In AD 33, the geographic extent of Christianity was
limited to one large room in Jerusalem.
By AD 100, Christianity had spread north and south from
Jerusalem to other cities located mostly in eastern Olympia. Some were near the
eastern Mediterranean coast. Other cities lay southwest in Egypt and northwest
in Anatolia, Hellas, and finally Italia. In spreading, Christianity jumped from
one city to another along coastal trade routes rather than moving from one city
to the towns and villages surrounding it.
The church in Jerusalem lost its central role in
Christianity after the council of Christian leaders held in that city in AD 52.

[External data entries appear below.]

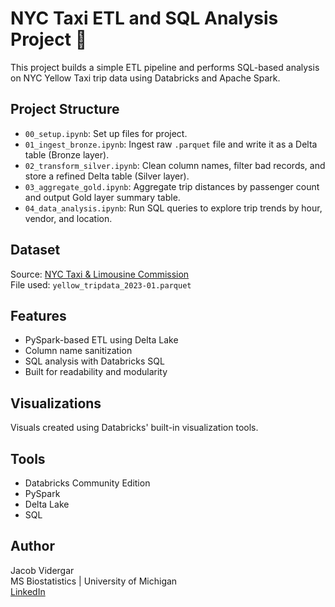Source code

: # NYC Taxi ETL and SQL Analysis Project 🚖

This project builds a simple ETL pipeline and performs SQL-based analysis on NYC Yellow Taxi trip data using Databricks and Apache Spark.

## Project Structure

- `00_setup.ipynb`: Set up files for project.
- `01_ingest_bronze.ipynb`: Ingest raw `.parquet` file and write it as a Delta table (Bronze layer).
- `02_transform_silver.ipynb`: Clean column names, filter bad records, and store a refined Delta table (Silver layer).
- `03_aggregate_gold.ipynb`: Aggregate trip distances by passenger count and output Gold layer summary table.
- `04_data_analysis.ipynb`: Run SQL queries to explore trip trends by hour, vendor, and location.

## Dataset

Source: [NYC Taxi & Limousine Commission](https://www.nyc.gov/site/tlc/about/tlc-trip-record-data.page)  
File used: `yellow_tripdata_2023-01.parquet`

## Features

- PySpark-based ETL using Delta Lake
- Column name sanitization
- SQL analysis with Databricks SQL
- Built for readability and modularity

## Visualizations

Visuals created using Databricks' built-in visualization tools.

## Tools

- Databricks Community Edition
- PySpark
- Delta Lake
- SQL

## Author

Jacob Vidergar  
MS Biostatistics | University of Michigan  
[LinkedIn](www.linkedin.com/in/jacobvidergar)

By 70, the church in Jerusalem had moved to Pella to escape troubles in
Jerusalem caused by the Jewish rebellion against Rome which began in 66. The
church’s move to geographic marginality was paralleled theologically. The church
in Pella remained Jewish. Following the impact of Paul’s preaching, members of
other churches were increasingly people who had not been Jewish before they
became Christians and who did not become Jewish afterward.
By 100, Anatolia had the greatest number of churches. The
most important churches, however, were located in the cities of Antioch
(Syria), Alexandria (Egypt), and Rome (Italia). Strange that, aside from Antioch,
churches we hear much about in the New Testament—Jerusalem, Corinth, Thessalonica—did
not remain important to the movement as a whole.